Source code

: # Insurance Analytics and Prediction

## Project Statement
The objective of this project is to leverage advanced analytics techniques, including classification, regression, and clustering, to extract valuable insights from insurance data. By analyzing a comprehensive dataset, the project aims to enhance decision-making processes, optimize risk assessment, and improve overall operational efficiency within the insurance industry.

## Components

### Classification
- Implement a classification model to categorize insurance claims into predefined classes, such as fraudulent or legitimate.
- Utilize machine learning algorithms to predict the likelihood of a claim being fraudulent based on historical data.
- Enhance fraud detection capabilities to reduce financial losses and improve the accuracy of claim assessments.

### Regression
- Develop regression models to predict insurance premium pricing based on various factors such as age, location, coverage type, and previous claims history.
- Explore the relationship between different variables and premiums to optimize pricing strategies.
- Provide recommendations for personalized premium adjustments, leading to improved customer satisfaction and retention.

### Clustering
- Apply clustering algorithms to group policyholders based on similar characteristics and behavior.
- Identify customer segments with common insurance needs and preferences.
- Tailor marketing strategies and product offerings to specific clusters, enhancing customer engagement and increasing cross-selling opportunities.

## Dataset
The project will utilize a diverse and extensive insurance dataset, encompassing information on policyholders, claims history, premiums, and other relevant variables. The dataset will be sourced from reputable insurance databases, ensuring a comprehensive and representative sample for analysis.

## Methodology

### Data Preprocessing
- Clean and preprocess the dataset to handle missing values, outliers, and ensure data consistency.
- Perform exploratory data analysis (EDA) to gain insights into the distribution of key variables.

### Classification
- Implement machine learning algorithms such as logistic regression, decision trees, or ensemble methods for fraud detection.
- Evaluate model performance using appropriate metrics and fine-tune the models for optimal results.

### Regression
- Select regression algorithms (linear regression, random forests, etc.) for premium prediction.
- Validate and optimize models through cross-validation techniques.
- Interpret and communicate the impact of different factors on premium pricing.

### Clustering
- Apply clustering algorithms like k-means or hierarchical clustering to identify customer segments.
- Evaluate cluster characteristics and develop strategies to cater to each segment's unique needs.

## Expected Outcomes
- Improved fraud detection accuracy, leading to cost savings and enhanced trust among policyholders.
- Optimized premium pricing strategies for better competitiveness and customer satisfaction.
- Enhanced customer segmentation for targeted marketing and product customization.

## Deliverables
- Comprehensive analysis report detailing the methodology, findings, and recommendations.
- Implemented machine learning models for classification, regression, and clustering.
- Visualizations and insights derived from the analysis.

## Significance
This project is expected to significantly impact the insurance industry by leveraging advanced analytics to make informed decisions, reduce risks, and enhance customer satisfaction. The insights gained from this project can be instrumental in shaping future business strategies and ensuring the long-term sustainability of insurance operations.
===============
TASK DIRECTIONS
Filter the records for the string "strategies" and copy every line that holds it.

ANSWER TO THE PROBLEM
- Explore the relationship between different variables and premiums to optimize pricing strategies.
- Tailor marketing strategies and product offerings to specific clusters, enhancing customer engagement and increasing cross-selling opportunities.
- Evaluate cluster characteristics and develop strategies to cater to each segment's unique needs.
- Optimized premium pricing strategies for better competitiveness and customer satisfaction.
This project is expected to significantly impact the insurance industry by leveraging advanced analytics to make informed decisions, reduce risks, and enhance customer satisfaction. The insights gained from this project can be instrumental in shaping future business strategies and ensuring the long-term sustainability of insurance operations.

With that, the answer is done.